How Not to Make a Jelly Sandwich – written and illustrated by Ross Burach
Scholastic Press, 2026

There are an endless number of projects that demand instructions for adult readers. For children, some of these may seem quite pointless. Ross Burach’s How Not to Make a Jelly Sandwich gets right to the point, providing clear guidelines for the preparation of a culinary favorite. There is not even any peanut butter here, just jelly, apparently grape or maybe strawberry. There is a determined little girl, and some animals to help.

Starting from the beginning, she draws plans on an architect’s planning board. Nothing will be taken for granted. There are only “five simple steps,” cutting out grownup nonsense about specialized qualities of the ingredients. She begins with a trip to the supermarket, where she purchases scuba diving equipment and bread, distributing the latter to some ducks in a pond. The series of detours in making a sandwich are a kind of parody of self-important instructional literature. For kids, they are just funny.
The next step is bathing a dog (other children’s authors have also handled the pet-bathing conundrum), followed by directing a medieval pageant. It may seem like a digression, but the dog’s tail will become a jam knife. Here is where spectacle becomes part of the sandwich preparation, involving placing bread and jelly on the tips of the knights’ lances. Since cultivating the right attitude is often considered essential, the girl uses positive reinforcement with hamsters, who will employ their unicycles to cut the sandwich in half. Seemingly useless activities often have an ultimate goal, especially to children.

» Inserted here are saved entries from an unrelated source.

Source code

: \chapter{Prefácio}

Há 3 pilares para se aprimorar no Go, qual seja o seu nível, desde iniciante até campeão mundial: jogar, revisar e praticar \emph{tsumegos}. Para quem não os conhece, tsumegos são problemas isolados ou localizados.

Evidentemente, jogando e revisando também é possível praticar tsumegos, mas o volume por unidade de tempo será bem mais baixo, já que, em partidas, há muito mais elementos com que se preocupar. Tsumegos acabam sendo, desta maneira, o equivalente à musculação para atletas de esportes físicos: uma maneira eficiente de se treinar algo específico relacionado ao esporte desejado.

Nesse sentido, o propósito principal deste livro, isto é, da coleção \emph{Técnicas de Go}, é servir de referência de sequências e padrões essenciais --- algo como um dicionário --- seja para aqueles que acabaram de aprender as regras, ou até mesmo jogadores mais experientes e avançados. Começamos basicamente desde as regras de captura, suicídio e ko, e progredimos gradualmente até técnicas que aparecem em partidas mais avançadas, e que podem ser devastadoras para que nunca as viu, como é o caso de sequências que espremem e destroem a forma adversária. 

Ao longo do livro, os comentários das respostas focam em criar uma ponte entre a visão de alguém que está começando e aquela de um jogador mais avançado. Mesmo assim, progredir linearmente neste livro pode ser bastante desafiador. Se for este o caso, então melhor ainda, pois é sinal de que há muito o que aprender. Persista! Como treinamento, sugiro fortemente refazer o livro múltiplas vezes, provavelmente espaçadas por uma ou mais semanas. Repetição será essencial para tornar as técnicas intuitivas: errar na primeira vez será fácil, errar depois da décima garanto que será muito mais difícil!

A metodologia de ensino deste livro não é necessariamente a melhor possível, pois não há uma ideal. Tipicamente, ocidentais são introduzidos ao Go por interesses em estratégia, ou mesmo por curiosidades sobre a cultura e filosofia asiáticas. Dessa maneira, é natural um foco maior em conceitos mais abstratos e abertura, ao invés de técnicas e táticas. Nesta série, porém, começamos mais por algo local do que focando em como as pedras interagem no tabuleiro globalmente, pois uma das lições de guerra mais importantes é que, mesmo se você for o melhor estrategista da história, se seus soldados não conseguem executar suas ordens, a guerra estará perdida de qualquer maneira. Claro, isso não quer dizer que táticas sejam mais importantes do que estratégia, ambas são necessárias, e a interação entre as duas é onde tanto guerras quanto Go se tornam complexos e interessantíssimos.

The reward for all of these focused series of actions is a jelly-sandwich eating event, including everyone who has helped, or temporarily hindered, the sandwich construction. Returning to the title, with its “Not” inserted between “How” and “to,” according to the author information on the back cover, the author is having ironic fun with a typical school assignment. How much room for creativity is available when listing instructions on demand? Backmatter offers some more unorthodox suggestions for sandwich prep, and children will undoubtedly come up with more.